### Data to process

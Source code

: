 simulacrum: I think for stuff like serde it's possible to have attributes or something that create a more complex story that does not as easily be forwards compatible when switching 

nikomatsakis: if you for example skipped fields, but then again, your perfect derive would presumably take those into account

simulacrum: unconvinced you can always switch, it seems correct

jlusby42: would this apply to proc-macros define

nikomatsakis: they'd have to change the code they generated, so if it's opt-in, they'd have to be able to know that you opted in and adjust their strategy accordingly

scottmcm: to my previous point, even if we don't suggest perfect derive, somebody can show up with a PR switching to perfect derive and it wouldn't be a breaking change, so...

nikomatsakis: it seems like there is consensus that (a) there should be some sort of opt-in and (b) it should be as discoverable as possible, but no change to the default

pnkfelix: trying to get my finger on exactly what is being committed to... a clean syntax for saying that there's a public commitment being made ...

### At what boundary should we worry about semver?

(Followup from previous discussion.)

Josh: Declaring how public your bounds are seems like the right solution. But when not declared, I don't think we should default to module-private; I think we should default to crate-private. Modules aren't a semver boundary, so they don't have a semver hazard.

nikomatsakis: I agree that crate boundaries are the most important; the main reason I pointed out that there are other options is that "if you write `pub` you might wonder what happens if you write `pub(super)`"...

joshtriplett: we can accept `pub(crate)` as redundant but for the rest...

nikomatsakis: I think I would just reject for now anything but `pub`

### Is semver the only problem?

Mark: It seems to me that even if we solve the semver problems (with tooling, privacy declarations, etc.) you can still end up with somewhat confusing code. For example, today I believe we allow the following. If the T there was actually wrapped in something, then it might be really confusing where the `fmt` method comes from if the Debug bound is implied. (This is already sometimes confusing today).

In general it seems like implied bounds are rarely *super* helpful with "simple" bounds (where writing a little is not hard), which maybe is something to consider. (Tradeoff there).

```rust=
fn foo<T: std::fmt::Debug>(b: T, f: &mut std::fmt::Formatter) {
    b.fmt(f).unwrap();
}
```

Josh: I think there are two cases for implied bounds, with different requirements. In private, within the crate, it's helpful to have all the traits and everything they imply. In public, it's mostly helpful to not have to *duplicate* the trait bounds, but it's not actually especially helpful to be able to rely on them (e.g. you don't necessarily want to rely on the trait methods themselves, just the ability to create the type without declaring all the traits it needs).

######

**What you will do:** Please go through the data above and copy each line containing the word "boundary".

**Output for this task:**
### At what boundary should we worry about semver?
Josh: Declaring how public your bounds are seems like the right solution. But when not declared, I don't think we should default to module-private; I think we should default to crate-private. Modules aren't a semver boundary, so they don't have a semver hazard.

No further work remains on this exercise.